Jeremy Renner as Aaron Cross in The Bourne Legacy.
Jeremy Renner as Aaron Cross in The Bourne Legacy.
Published Aug. 11, 2012

I defy anyone besides Matt Damon's biggest fans to accurately detail the plot of the Jason Bourne trilogy. Not just the run-Matt-run outline that could be handled in one movie but each shadow complexity stretching it over three. Solid action yet basically Tinker, Tailor, Soldier, Spy with car chases.

But the series made money so it must continue, with or without Damon and director Paul Greengrass. It's without, with Jeremy Renner stepping in as another CIA agent at odds with his bosses, Tony Gilroy continuing Greengrass' jitter-cam style, and a clearer picture of what has been happening behind all those grim discussions between gunfights.

The Bourne Legacy picks up where the third movie left off, where the saga could have stayed and few would mind. Jason Bourne was poised to blow the whistle on two covert CIA projects, including the Treadstone experiments in chemical enhancement of field agents like him. Damon makes only photograph cameos but his character looms over every frame of Gilroy's movie.

Renner plays Aaron Cross, another Treadstone product who, unlike Bourne, has continued to take his daily meds. Therefore he has more superhuman abilities than Bourne; keener senses, higher pain threshold and Spider-man's climbing abilities. Cross' survival training in Alaska gets interrupted by a drone strike, because the CIA is eliminating all its human guinea pigs before the story leaks.

Cross returns to civilization, jonesing for more "chems," which leads to Dr. Marta Shearing (Rachel Weisz), a scientist working on the project. She's a target, too, having barely escaped a lone gunman attack at the lab (that can't help raising memories of Aurora). Together they go on the lam, winding up in the Philippines where the drugs are made. The CIA is on their trail all the way.

The usual suspects from the Damon flicks — David Strathairn, Scott Glenn and Joan Allen — make cursory appearances while Gilroy and his co-writing brother Dan attempt to distance their film from Greengrass'. Most of the desperate exposition this time is funneled through franchise newcomer Edward Norton as the agency's chief trouble shooter.

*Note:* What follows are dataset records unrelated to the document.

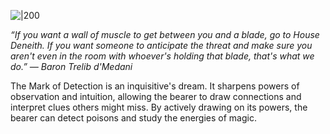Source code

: 
![|200](https://5etools.seansbox.com/img/book/ERLW/016-1-13-detection.webp)

*“If you want a wall of muscle to get between you and a blade, go to House Deneith. If you want someone to anticipate the threat and make sure you aren't even in the room with whoever's holding that blade, that's what we do.” — Baron Trelib d'Medani*

The Mark of Detection is an inquisitive's dream. It sharpens powers of observation and intuition, allowing the bearer to draw connections and interpret clues others might miss. By actively drawing on its powers, the bearer can detect poisons and study the energies of magic.
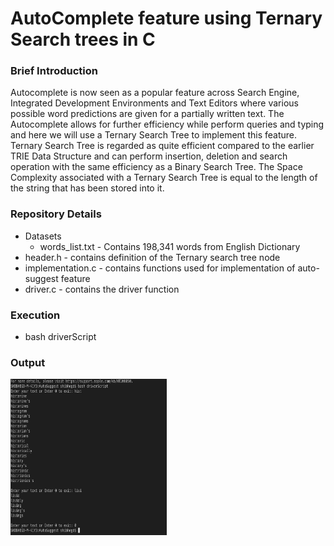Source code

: # AutoComplete feature using Ternary Search trees in C
### Brief Introduction
Autocomplete is now seen as a popular feature across Search Engine, Integrated Development Environments and Text Editors where various possible word predictions are given for a partially written text. The Autocomplete allows for further efficiency while perform queries and typing and here we will use a Ternary Search Tree to implement this feature. Ternary Search Tree is regarded as quite efficient compared to the earlier TRIE Data Structure and can perform insertion, deletion and search operation with the same efficiency as a Binary Search Tree. The Space Complexity associated with a Ternary Search Tree is equal to the length of the string that has been stored into it.
### Repository Details
* Datasets
   * words_list.txt - Contains 198,341 words from English Dictionary
* header.h - contains definition of the Ternary search tree node
* implementation.c - contains functions used for implementation of auto-suggest feature 
* driver.c - contains the driver function
### Execution
* bash driverScript
### Output
<img src="https://github.com/SHIBANIHEGDE/Autocomplete/blob/master/Output.png" style=" width:250px ; height:250px " />


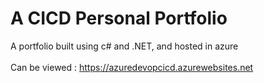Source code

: # A CICD Personal Portfolio
A portfolio built using c# and .NET, and hosted in azure<br/>  
Can be viewed : https://azuredevopcicd.azurewebsites.net<br/>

That's a good thing because it clears the muddle of names and motivations making the first three Bourne adventures tough to follow. It's also advantageous that The Bourne Legacy explains the breadth of the Treadstone project, making it more than just a MacGuffin to make someone sweat. The globetrotting is reined in, the mayhem at each stop just as exciting.

Renner is a sturdy action hero, with an interesting face that unlike Damon's appears to have taken a punch or two. The mad dog energy that made him an Oscar nominee for The Town was tempered in The Avengers and the last Mission: Impossible but here it flickers a bit. He might even make a fifth chapter worth seeing but I have the feeling that the message scrawled on a mirror at the climax is the best choice: No more.